Hello; my name is Scott; I’m an anthropologist (that is, I have a Ph.D. in it), and I’ve been studying the entertainment industry for over ten years.
What can an anthropologist tell you about the entertainment industry? When most people think of anthropologists – if they think of us at all – it’s in terms of studying remote tribes: in Papua New Guinea, perhaps, or among the !Kung bushmen. Occasionally you get an image of Indiana Jones, or for the people who remember their anthropology course back in freshman year, Margaret Mead. When people at a party ask what I do and hear “I’m an anthropologist,” they say “oh, you dig up dinosaur bones?” The correct answer is to say “yes,” then slowly edge your way over to the punch bowl.
Anthropology is the study of human beings, in any place and any time; modern anthropologists use their skills for understanding human behavior everywhere, from remote villages in the Amazon or Himalayas to the bustling urban streets of Shanghai or Paris. At Hollywood Sapien, the goal is to look with an anthropologist’s eye towards the “tribe” of the entertainment industry. Those who work in the business know: people in Hollywood are like their own remote tribe – with specialized language, complex social networks, and strange behaviors that seem bizarre to outsiders. Over the years I’ve presented scholarly articles and papers on casting professionals, actors, scientific and technical consultants, headshots, and production design. And with an estimated (by the MPAA) 193,200 people working in the entertainment industry, there’s plenty more to write about. By the way, that number is low – there are about 192,000 people just working in the local Hollywood unions; if you include all the related jobs, the figure is much, much higher.
In 1949, anthropologist Hortense Powdermaker first wrote about Hollywood from an anthro perspective. She wanted to see how understanding the people who make movies [no significant TV then] helps to understand the final product (in her words, “how the social system underlying the production of movies influences them”). That was 63 years ago, and although in many ways the Hollywood of today is not the one she studied, the culture she described is familiar to any denizen of modern Los Angeles and the entertainment industry: the competition, the belief that everybody is just one “break” away from success or failure, the jealously-guarded profit figures, and the phenomenon whereby “schoolteachers, doctors, white-collar workers, and many others…spend their spare time writing movie scripts.” That’s right, apparently that was true in 1949 as well as today. So the fact that the guy who does your hair says he’s also writing a script is part of a long and noble tradition.
There are so many amazing, fascinating, crazy, and occasionally unbelievable things about the Industry; in the coming weeks and months (years?), there will be no shortage of subjects to write about. I welcome discussions, responses, and suggestions for topics; this should be a conversation we all have, no a lecture. Look forward to next time!
— Scott Frank
- I shouldn’t be confused with the screenwriter Scott Frank (whose real name is Alan Scott Frank). Pseudonyms, screen names, and naming conventions and will be covered in a future post. For now let’s just note that nicknames and alternate names are common in cultures around the world.

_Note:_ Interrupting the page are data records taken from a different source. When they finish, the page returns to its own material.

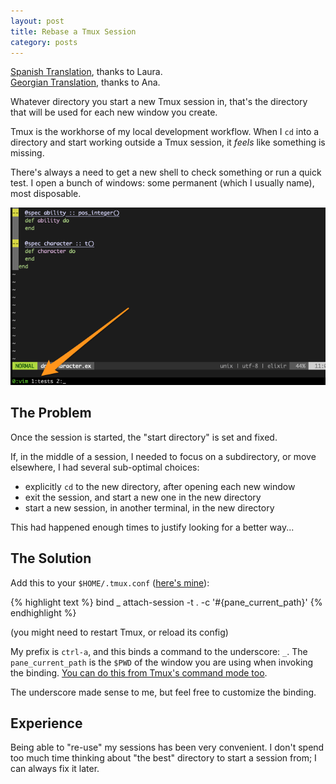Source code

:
 ```yaml
---
layout: post
title: Rebase a Tmux Session
category: posts
---
```


[Spanish Translation](http://expereb.com/reajustar-de-una-sesion-de-tmux/), thanks to Laura.  
[Georgian Translation](http://lpacode.com/rebase-a-tmux-session/), thanks to Ana.

Whatever directory you start a new Tmux session in, that's the directory that
will be used for each new window you create.

Tmux is the workhorse of my local development workflow. When I `cd`
into a directory and start working outside a Tmux session, it _feels_ like
something is missing.

There's always a need to get a new shell to check something or run a quick
test. I open a bunch of windows: some permanent (which I usually name), most disposable.

![example tmux session with named windows](/assets/rebase-tmux/session-with-named-windows.png)

## The Problem

Once the session is started, the "start directory" is set and fixed.

If, in the middle of a session, I needed to focus on a subdirectory, or move
elsewhere, I had several sub-optimal choices:

- explicitly `cd` to the new directory, after opening each new window
- exit the session, and start a new one in the new directory
- start a new session, in another terminal, in the new directory

This had happened enough times to justify looking for a better way...

## The Solution

Add this to your `$HOME/.tmux.conf` ([here's mine](https://github.com/jpalardy/dotfiles/blob/54c2d416f2a291c6c7f932d9d930b560f819c828/tmux.conf#L22)):

{% highlight text %}
bind _ attach-session -t . -c '#{pane_current_path}'
{% endhighlight %}

(you might need to restart Tmux, or reload its config)

My prefix is `ctrl-a`, and this binds a command to the underscore: `_`. The
`pane_current_path` is the `$PWD` of the window you are using when invoking the
binding. [You can do this from Tmux's command mode too](https://codelearn.me/2018/12/14/tmux-change-default-start-dir.html).

The underscore made sense to me, but feel free to customize the binding.

## Experience

Being able to "re-use" my sessions has been very convenient. I don't spend too
much time thinking about "the best" directory to start a session from; I can
always fix it later.

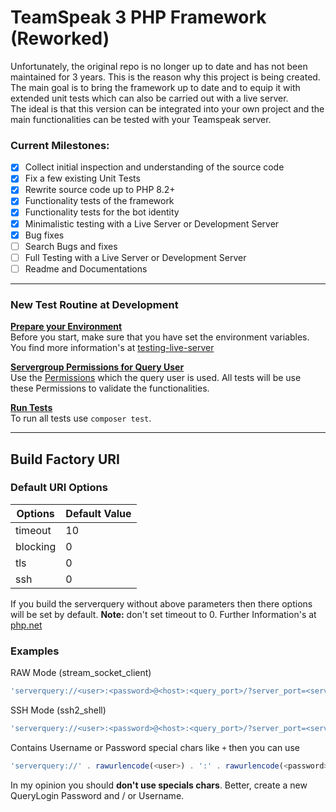 # TeamSpeak 3 PHP Framework (Reworked)

Unfortunately, the original repo is no longer up to date and has not been maintained for 3 years. This is the reason why this project is being created.<br>
The main goal is to bring the framework up to date and to equip it with extended unit tests which can also be carried out with a live server.<br>
The ideal is that this version can be integrated into your own project and the main functionalities can be tested with your Teamspeak server.

### Current Milestones:
- [x] Collect initial inspection and understanding of the source code
- [x] Fix a few existing Unit Tests
- [x] Rewrite source code up to PHP 8.2+
- [x] Functionality tests of the framework
- [x] Functionality tests for the bot identity
- [x] Minimalistic testing with a Live Server or Development Server
- [x] Bug fixes
- [ ] Search Bugs and fixes
- [ ] Full Testing with a Live Server or Development Server
- [ ] Readme and Documentations

---

### New Test Routine at Development
**<u>Prepare your Environment</u>**<br>
Before you start, make sure that you have set the environment variables. You find more information's at [testing-live-server](doc/testing-live-server.md)

**<u>Servergroup Permissions for Query User</u>**<br>
Use the [Permissions](doc/query_user_servergroup_export.csv) which the query user is used. All tests will be use these Permissions to validate the functionalities.

**<u>Run Tests</u>**<br>
To run all tests use `composer test`. <br>

--- 

## Build Factory URI
### Default URI Options
| Options  | Default Value |
|----------|---------------|
| timeout  | 10            |
| blocking | 0             |
| tls      | 0             |
| ssh      | 0             |

If you build the serverquery without above parameters then there options will be set by default. 
**Note:** don't set timeout to 0. Further Information's at [php.net](https://www.php.net/manual/de/function.stream-select.php)

### Examples
RAW Mode (stream_socket_client)
```php
'serverquery://<user>:<password>@<host>:<query_port>/?server_port=<server_port>&ssh=0&no_query_clients&blocking=0&timeout=30&nickname=<bot_name>'
```

SSH Mode (ssh2_shell)
```php
'serverquery://<user>:<password>@<host>:<query_port>/?server_port=<server_port>&ssh=1&no_query_clients&blocking=0&timeout=30&nickname=<bot_name>'
```

Contains Username or Password special chars like ``+`` then you can use
```php
'serverquery://' . rawurlencode(<user>) . ':' . rawurlencode(<password>) .' @<host>:<query_port>/?server_port=<server_port>&ssh=1&no_query_clients&blocking=0&timeout=30&nickname=<bot_name>'
```
In my opinion you should **don't use specials chars**. Better, create a new QueryLogin Password and / or Username.
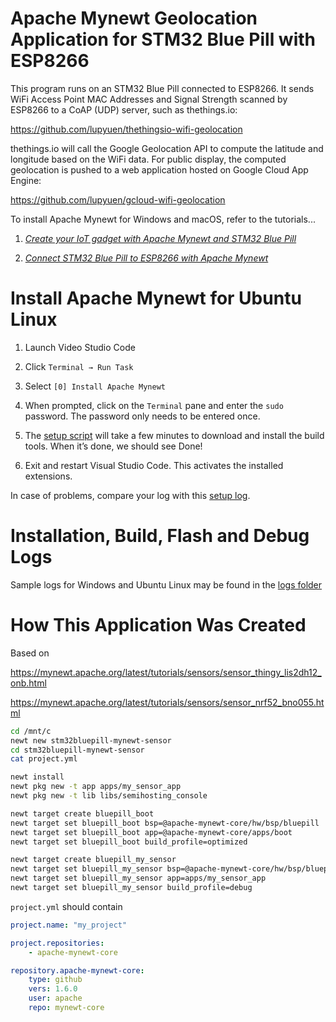 <!--
#
# Licensed to the Apache Software Foundation (ASF) under one
# or more contributor license agreements.  See the NOTICE file
# distributed with this work for additional information
# regarding copyright ownership.  The ASF licenses this file
# to you under the Apache License, Version 2.0 (the
# "License"); you may not use this file except in compliance
# with the License.  You may obtain a copy of the License at
#
# http://www.apache.org/licenses/LICENSE-2.0
#
# Unless required by applicable law or agreed to in writing,
# software distributed under the License is distributed on an
# "AS IS" BASIS, WITHOUT WARRANTIES OR CONDITIONS OF ANY
#  KIND, either express or implied.  See the License for the
# specific language governing permissions and limitations
# under the License.
#
-->

# Apache Mynewt Geolocation Application for STM32 Blue Pill with ESP8266

This program runs on an STM32 Blue Pill connected to ESP8266. It sends WiFi Access Point MAC Addresses and Signal Strength scanned by ESP8266 to a CoAP (UDP) server, such as thethings.io:

https://github.com/lupyuen/thethingsio-wifi-geolocation

thethings.io will call the Google Geolocation API to compute the latitude and longitude based on the WiFi data.  For public display, the computed geolocation is pushed to a web application hosted on Google Cloud App Engine:

https://github.com/lupyuen/gcloud-wifi-geolocation

To install Apache Mynewt for Windows and macOS, refer to the tutorials...

1.  [_Create your IoT gadget with Apache Mynewt and STM32 Blue Pill_](https://medium.com/@ly.lee/create-your-iot-gadget-with-apache-mynewt-and-stm32-blue-pill-d689b3ca725?source=friends_link&sk=d511426d5a2217ebd06789b3eef7df54)

1.  [_Connect STM32 Blue Pill to ESP8266 with Apache Mynewt_](https://medium.com/@ly.lee/connect-stm32-blue-pill-to-esp8266-with-apache-mynewt-7edceb9e3b8d?source=friends_link&sk=df729a82533d817ec6b2d9b626b6f66b)

# Install Apache Mynewt for Ubuntu Linux

1.  Launch Video Studio Code

1.  Click `Terminal → Run Task`

1.  Select `[0] Install Apache Mynewt`

1.  When prompted, click on the `Terminal` pane and enter the `sudo` password. The password only needs to be entered once.

1.  The [setup script](https://github.com/lupyuen/stm32bluepill-mynewt-sensor/blob/master/scripts/install-linux.sh) will take a few minutes to download and install the build tools.  When it’s done, we should see Done!

1.  Exit and restart Visual Studio Code. This activates the installed extensions.

In case of problems, compare your log with this [setup log](https://github.com/lupyuen/stm32bluepill-mynewt-sensor/blob/master/logs/install-linux.log).


# Installation, Build, Flash and Debug Logs

Sample logs for Windows and Ubuntu Linux may be found in the [logs folder](logs)

# How This Application Was Created

Based on 

https://mynewt.apache.org/latest/tutorials/sensors/sensor_thingy_lis2dh12_onb.html

https://mynewt.apache.org/latest/tutorials/sensors/sensor_nrf52_bno055.html

```bash
cd /mnt/c
newt new stm32bluepill-mynewt-sensor
cd stm32bluepill-mynewt-sensor
cat project.yml

newt install
newt pkg new -t app apps/my_sensor_app
newt pkg new -t lib libs/semihosting_console

newt target create bluepill_boot
newt target set bluepill_boot bsp=@apache-mynewt-core/hw/bsp/bluepill
newt target set bluepill_boot app=@apache-mynewt-core/apps/boot
newt target set bluepill_boot build_profile=optimized

newt target create bluepill_my_sensor
newt target set bluepill_my_sensor bsp=@apache-mynewt-core/hw/bsp/bluepill
newt target set bluepill_my_sensor app=apps/my_sensor_app
newt target set bluepill_my_sensor build_profile=debug
```

`project.yml` should contain

```yaml
project.name: "my_project"

project.repositories:
    - apache-mynewt-core

repository.apache-mynewt-core:
    type: github
    vers: 1.6.0
    user: apache
    repo: mynewt-core
```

- People interested in a historical perspective on the Industry might enjoy Powdermaker’s original 1949 anthropology of Hollywood book, titled Hollywood, The Dream Factory. Out of print for a number of years, you can find it on abebooks and Amazon.
What is the least comprehensible aspect of Hollywood culture you have found to date?
In anthropology, we consider all human behavior to be equally valid as an expression of individual cultures. That said…perhaps the strangest story I ever heard in the industry is about how a major motion picture didn’t get made because two of the principal producers couldn’t agree on a restaurant for their first big meeting. Sunk the whole project. (!!)
Ah yes, Hortense. Remember her well, though I was a very young child actor at the time she interviewed me. I bit her on her rather fleshy calf–the right one, as I recall. I had nothing against her, mind, I was just a biter.
I’m thrilled, absolutely thrilled, that finally someone is finally bringing to light the anthropological aspect of this magnificent industry. By the by, dear, have you read John Gregory Dunne’s book “Monster.” Seriously, your comment about the producers in the restaurant made me think of the late Mr. Dunne’s take on screenwriting for such as
them.
You were interviewed by Powdermaker? Wow, that’s fantastic; it was definitely groundbreaking research at the time (though i’ll have to re-read her to see if she mentions the biting). Thanks for your kind words, hope you enjoy the future posts…
Is there any credibility to the theory that the majority of employees in the entertainment industry are not indigenous to the filmmaking capital of the world, California? And if so, why is this?